Voice assistant like Siri, Alexa, Google Assistant, which are all programmed to be efficient and take command, which put them in a subservient position. They are the least one to have a peer conversation. It would be entertaining if we treat them as a depressed friend and comfort them.

Instead of using the built-in machine learning voice interaction, I want to make the voice assistant simply reading my pre-generated script based on a movie script. I choose the script from 500 days of summer. I realize a lot of emotion comfort actually happens when your friends break up. 

Borrow from the simple structure I had last week, scenes between my friend Utsav and I behind the Tisch building.
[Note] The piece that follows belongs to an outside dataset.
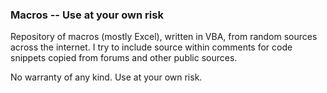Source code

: ### Macros -- Use at your own risk 

Repository of macros (mostly Excel), written in VBA, from random sources across the internet. I try to include source within comments for code snippets copied from forums and other public sources. 

No warranty of any kind. Use at your own risk.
I simply create a conversation as the base:

Google Assistant: I'm depressed.
Me: I will be there.

The answer from me is a simple google search "how to talk with your depressed friend".

The notebook I made:

1. Pull word vectors from a movie script - 500 days of summer.
2. Finding similar sentences with the conversation.
3. Mix it up by random choice


One of the feedback I received from Ayal is that audience may want to see the arc of conversation. So I delete the ending sentences and let it generate according to the timeline of the movie.


The emotional support is a proof that we treat the others like the peer of us. And for people who provide the comfort to the other, they also archive the happiness of helping a friend out.

I'm still exploring the process of making meaningful and interesting conversations more than one round.